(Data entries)
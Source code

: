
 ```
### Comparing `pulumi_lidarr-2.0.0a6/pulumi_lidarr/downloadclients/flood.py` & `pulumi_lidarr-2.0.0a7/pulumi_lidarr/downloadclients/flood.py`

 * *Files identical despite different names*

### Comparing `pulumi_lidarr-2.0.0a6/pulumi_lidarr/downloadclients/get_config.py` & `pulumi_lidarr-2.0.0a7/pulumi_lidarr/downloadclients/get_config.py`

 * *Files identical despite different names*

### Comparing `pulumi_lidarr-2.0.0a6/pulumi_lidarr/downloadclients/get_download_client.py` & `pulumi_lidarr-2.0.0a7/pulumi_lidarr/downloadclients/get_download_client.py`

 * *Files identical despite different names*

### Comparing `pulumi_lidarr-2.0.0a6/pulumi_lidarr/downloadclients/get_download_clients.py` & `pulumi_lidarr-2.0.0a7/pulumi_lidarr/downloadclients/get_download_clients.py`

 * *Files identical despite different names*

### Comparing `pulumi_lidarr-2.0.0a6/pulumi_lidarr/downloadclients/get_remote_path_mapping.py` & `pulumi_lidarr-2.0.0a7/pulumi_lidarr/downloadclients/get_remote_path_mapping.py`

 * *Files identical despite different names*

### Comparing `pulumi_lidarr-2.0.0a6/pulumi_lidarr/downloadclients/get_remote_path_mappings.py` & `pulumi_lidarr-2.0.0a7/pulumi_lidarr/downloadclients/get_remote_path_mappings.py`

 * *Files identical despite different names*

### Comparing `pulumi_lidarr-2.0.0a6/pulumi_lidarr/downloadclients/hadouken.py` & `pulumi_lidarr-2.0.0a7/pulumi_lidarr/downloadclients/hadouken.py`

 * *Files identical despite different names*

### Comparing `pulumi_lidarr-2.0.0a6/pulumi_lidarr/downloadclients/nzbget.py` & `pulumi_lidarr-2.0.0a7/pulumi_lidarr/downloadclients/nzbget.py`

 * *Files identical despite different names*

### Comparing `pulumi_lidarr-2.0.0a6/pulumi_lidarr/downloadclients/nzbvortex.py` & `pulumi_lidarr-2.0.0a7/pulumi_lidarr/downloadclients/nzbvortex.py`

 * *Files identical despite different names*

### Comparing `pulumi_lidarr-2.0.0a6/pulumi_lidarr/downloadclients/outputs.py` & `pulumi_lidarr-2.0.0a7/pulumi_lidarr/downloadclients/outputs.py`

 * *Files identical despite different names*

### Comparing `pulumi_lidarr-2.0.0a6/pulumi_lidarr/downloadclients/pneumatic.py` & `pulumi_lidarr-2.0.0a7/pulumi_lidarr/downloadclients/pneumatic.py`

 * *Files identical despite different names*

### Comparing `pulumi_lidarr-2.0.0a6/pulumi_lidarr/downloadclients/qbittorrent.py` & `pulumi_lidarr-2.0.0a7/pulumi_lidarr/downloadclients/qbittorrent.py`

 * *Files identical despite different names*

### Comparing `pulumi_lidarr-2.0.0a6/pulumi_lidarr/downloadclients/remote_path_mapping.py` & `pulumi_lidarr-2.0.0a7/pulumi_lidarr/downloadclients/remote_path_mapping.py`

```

---

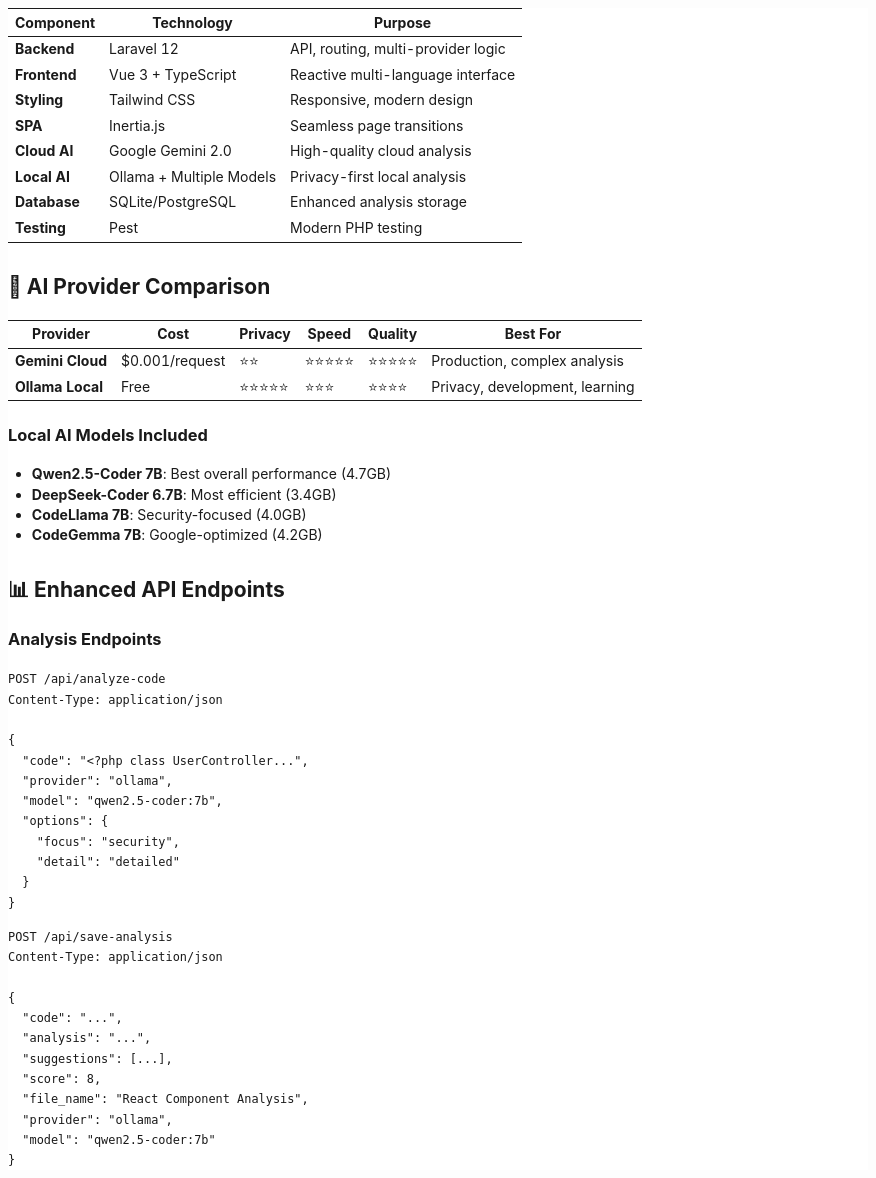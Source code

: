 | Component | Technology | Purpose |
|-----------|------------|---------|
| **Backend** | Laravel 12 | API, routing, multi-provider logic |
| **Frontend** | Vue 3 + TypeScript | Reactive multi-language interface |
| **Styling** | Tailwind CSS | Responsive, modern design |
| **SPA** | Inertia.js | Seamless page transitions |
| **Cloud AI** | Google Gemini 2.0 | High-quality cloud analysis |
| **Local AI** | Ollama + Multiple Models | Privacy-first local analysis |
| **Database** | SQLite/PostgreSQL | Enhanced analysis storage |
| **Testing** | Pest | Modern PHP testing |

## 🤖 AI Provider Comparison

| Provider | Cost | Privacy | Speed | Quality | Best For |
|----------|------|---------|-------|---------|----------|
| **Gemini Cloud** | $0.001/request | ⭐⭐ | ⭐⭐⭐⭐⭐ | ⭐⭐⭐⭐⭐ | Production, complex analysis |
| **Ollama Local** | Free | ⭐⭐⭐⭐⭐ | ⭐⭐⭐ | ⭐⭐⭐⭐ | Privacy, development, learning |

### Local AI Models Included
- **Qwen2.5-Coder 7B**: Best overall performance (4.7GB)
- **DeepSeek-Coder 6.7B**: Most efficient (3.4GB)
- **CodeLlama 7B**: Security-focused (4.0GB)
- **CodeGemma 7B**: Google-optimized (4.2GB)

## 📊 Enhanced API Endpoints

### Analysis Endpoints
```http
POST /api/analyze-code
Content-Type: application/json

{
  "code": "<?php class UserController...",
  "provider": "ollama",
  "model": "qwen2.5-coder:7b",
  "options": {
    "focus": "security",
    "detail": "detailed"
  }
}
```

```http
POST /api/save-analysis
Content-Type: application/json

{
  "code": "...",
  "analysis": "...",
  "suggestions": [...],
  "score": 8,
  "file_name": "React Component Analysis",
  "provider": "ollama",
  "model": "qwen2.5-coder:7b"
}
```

[WHAT IS BEING ASKED]: Within the lines above, find those holding the word "Privacy" and copy them.

[WRITTEN SOLUTION]:
| **Local AI** | Ollama + Multiple Models | Privacy-first local analysis |
| Provider | Cost | Privacy | Speed | Quality | Best For |
| **Ollama Local** | Free | ⭐⭐⭐⭐⭐ | ⭐⭐⭐ | ⭐⭐⭐⭐ | Privacy, development, learning |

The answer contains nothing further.